My next post will concern the capacity of the working class to save in the late nineteenth century based on the probate calendars 1858-1903 and the character of that saving (not thrift as social control)
Gentlemen and capitalism: some questions
Consequent upon Wiener’s and Rubinstein’s research respectively into culture and industrial capital and ‘men of wealth’, Cain et al. embarked upon the elucidation of ‘gentlemanly capitalism’, which has become a paradigm of English entrepreneurship, status and the performance of the economy.(1) Perhaps, however, we can illustrate a dichotomy by reference to contemporary literature and ethnographic writing. Ostensibly, Henry Wilcox represents this ethos of gentlemanly capitalism, although his company is a commercial enterprise rather than industrial.

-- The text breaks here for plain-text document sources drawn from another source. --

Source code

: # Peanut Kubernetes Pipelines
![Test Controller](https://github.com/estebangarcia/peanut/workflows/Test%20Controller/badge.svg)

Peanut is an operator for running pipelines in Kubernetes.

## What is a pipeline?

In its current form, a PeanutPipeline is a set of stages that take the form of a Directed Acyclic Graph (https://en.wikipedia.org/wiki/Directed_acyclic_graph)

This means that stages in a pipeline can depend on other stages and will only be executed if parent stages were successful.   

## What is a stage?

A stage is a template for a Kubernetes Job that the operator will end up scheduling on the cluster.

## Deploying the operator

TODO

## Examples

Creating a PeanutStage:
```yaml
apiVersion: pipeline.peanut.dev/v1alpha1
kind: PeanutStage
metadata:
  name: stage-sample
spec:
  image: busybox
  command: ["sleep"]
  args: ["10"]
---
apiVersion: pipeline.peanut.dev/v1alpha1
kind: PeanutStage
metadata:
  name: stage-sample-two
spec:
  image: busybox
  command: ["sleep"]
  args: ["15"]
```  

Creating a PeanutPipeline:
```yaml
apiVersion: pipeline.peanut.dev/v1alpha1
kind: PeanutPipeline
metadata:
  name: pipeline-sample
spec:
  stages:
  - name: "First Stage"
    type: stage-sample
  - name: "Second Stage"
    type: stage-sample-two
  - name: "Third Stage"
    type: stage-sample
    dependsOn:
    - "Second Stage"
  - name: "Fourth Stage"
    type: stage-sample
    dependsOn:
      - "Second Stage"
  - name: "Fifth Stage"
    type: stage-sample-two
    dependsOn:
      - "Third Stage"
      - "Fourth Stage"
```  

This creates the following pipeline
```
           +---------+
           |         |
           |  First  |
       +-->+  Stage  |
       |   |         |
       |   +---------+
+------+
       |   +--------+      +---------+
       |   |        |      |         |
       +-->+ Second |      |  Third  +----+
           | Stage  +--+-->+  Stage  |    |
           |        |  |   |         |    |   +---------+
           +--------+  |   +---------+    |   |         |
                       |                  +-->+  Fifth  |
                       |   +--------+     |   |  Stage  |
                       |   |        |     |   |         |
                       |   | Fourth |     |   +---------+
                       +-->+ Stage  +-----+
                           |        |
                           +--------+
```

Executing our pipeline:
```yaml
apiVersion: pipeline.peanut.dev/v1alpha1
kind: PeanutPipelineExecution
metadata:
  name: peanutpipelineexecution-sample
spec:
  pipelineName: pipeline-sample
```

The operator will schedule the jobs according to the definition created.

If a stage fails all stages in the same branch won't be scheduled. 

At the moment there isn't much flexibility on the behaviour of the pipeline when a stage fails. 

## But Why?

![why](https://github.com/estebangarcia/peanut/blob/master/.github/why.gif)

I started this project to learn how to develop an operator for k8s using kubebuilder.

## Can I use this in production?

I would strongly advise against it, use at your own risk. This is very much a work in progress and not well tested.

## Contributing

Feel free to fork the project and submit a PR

We should recollect, however, that, although he purchased the Onibury estate (Clun, Shropshire), he really was not enamoured of the countryside, visited the estate rarely, and abandoned it when an unpleasant incident occurred there. Nor was he especially attracted to his wife’s Howards End. His countenance of both arose from expectations of status and family rather than a desire to enjoy the lifestyle of the country elite. His natural environment was the City.(2) In contrast, Jack London excoriated the 400,000 gentlemen in the 1881 census, ‘of no occupation’ and ‘unprofitable’.(3) Such a number could not have been composed of either retired industrialists or ‘men of wealth’.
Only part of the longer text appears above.